(TRY IT) From the line with "Do you charge" through the line with "The bourgeois sees", repeat the entries verbatim, both end lines included, and add nothing.

(Stored data)
====
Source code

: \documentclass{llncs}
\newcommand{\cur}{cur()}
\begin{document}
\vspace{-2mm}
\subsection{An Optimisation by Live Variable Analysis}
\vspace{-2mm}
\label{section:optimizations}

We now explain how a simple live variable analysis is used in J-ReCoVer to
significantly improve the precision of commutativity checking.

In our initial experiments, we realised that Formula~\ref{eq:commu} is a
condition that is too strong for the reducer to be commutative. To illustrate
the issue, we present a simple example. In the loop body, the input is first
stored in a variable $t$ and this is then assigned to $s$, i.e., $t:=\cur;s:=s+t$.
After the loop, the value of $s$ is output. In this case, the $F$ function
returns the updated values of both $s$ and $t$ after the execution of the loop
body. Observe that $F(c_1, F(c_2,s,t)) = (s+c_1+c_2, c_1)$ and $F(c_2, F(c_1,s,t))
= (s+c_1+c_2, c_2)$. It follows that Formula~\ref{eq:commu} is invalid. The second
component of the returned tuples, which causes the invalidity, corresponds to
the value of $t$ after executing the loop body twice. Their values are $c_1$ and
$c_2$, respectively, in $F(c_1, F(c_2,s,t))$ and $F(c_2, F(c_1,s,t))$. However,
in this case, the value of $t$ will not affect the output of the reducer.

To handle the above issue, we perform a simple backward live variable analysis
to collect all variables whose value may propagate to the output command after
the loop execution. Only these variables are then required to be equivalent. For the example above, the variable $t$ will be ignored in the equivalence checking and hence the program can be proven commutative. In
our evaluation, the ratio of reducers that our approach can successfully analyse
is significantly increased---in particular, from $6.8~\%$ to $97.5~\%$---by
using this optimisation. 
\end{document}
====
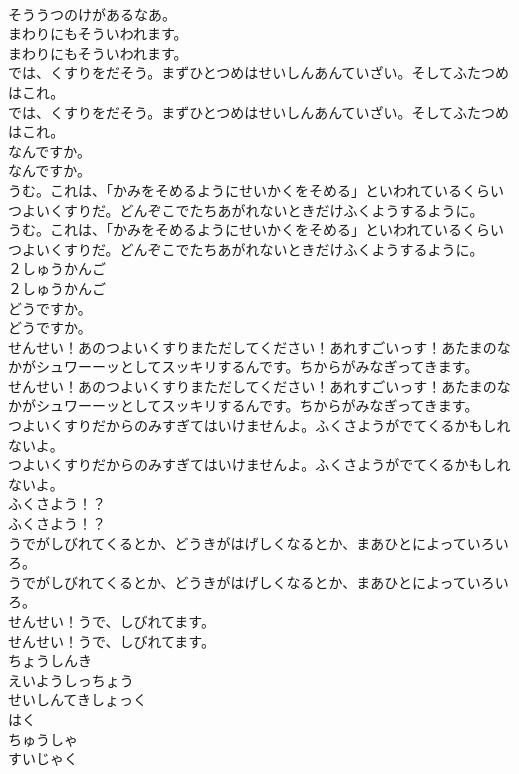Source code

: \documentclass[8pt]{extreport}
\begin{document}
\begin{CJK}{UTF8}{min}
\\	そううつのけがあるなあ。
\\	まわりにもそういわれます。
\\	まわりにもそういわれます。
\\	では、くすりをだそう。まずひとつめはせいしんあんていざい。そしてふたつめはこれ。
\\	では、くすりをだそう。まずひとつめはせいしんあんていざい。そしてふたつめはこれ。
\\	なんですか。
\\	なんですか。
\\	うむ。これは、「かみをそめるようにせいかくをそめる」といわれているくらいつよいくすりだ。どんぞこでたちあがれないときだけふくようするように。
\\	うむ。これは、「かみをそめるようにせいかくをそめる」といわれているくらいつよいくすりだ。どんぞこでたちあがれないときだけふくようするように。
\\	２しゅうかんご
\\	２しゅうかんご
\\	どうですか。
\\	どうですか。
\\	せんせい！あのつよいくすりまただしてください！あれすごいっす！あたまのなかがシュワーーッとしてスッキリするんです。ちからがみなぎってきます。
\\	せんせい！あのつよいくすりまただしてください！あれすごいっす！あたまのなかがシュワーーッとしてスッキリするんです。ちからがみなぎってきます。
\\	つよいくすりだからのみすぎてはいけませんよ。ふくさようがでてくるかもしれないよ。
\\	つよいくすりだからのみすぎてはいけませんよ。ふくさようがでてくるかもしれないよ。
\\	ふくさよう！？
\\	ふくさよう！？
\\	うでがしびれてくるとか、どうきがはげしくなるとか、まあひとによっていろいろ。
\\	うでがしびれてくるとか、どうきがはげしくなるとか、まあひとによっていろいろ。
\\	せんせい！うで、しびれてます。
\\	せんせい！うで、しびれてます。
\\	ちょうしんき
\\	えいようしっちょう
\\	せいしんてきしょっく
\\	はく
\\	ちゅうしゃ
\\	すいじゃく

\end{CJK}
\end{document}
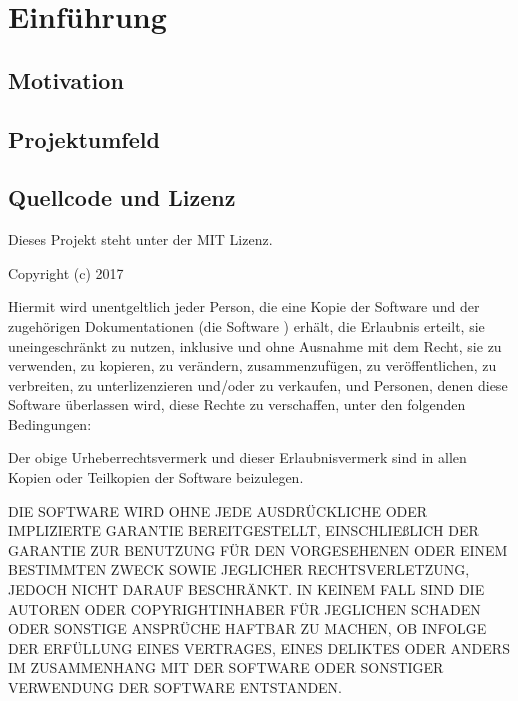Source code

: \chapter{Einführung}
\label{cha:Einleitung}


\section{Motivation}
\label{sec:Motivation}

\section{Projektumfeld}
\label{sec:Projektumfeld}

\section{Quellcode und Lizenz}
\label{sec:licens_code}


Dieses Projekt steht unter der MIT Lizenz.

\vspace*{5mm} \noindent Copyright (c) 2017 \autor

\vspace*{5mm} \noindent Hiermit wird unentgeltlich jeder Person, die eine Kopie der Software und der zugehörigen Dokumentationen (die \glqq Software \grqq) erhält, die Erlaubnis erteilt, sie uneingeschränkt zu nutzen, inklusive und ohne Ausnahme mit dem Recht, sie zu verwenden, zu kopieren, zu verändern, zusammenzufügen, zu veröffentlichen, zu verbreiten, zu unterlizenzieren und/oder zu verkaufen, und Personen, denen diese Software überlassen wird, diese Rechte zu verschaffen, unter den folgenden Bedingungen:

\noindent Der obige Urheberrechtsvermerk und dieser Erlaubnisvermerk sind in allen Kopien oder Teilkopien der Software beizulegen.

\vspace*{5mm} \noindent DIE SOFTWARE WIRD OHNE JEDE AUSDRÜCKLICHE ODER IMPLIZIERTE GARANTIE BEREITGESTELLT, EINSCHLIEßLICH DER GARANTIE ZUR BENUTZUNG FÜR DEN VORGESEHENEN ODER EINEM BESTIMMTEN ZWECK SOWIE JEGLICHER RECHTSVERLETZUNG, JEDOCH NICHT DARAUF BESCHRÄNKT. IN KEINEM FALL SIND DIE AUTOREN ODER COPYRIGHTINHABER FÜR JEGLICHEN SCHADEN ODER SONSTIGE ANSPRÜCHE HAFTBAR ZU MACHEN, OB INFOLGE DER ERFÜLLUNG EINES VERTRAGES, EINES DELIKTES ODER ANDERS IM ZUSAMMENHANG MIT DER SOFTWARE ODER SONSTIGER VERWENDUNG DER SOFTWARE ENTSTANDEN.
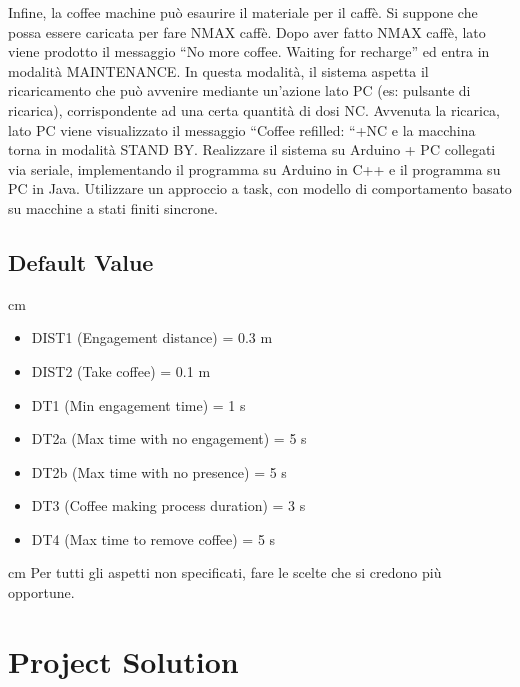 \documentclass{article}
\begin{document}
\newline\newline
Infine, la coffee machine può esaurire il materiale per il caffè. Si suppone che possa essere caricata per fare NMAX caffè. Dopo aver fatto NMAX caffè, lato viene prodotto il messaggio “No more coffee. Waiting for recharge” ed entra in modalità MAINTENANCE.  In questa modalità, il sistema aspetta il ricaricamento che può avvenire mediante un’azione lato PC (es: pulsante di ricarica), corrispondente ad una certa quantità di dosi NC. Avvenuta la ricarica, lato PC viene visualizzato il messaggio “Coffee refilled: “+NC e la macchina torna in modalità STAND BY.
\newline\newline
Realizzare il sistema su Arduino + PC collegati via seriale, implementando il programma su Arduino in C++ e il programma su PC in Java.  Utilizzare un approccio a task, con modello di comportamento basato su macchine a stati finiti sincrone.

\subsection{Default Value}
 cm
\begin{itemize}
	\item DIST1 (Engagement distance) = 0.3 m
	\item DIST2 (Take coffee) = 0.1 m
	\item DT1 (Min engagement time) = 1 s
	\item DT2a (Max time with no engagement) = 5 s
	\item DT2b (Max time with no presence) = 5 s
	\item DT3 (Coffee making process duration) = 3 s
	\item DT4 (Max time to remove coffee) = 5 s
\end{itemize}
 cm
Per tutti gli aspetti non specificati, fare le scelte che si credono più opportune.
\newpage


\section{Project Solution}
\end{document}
====
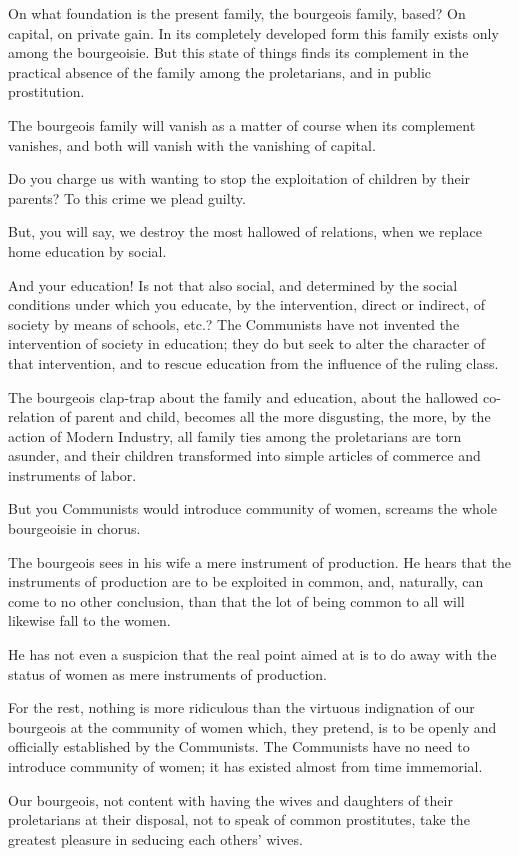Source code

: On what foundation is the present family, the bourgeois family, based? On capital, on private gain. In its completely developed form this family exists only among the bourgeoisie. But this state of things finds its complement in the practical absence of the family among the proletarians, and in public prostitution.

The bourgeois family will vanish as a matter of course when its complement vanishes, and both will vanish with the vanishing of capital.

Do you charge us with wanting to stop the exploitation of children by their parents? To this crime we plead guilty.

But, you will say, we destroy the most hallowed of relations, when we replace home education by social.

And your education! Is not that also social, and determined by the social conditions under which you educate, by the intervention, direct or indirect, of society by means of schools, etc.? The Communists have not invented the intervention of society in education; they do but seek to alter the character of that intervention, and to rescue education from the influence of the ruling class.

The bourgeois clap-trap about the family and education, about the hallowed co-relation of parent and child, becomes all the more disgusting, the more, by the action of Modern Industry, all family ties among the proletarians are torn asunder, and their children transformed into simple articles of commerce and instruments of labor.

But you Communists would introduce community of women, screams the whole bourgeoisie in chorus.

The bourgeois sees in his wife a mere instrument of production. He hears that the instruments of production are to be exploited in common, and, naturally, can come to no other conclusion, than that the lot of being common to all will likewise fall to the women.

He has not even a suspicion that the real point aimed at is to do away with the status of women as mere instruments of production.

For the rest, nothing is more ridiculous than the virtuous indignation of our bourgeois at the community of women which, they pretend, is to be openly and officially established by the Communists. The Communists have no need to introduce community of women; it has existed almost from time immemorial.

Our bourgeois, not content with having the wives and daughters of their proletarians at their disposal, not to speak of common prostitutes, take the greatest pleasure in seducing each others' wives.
====
(SOLVED PROBLEM)
Do you charge us with wanting to stop the exploitation of children by their parents? To this crime we plead guilty.

But, you will say, we destroy the most hallowed of relations, when we replace home education by social.

And your education! Is not that also social, and determined by the social conditions under which you educate, by the intervention, direct or indirect, of society by means of schools, etc.? The Communists have not invented the intervention of society in education; they do but seek to alter the character of that intervention, and to rescue education from the influence of the ruling class.

The bourgeois clap-trap about the family and education, about the hallowed co-relation of parent and child, becomes all the more disgusting, the more, by the action of Modern Industry, all family ties among the proletarians are torn asunder, and their children transformed into simple articles of commerce and instruments of labor.

But you Communists would introduce community of women, screams the whole bourgeoisie in chorus.

The bourgeois sees in his wife a mere instrument of production. He hears that the instruments of production are to be exploited in common, and, naturally, can come to no other conclusion, than that the lot of being common to all will likewise fall to the women.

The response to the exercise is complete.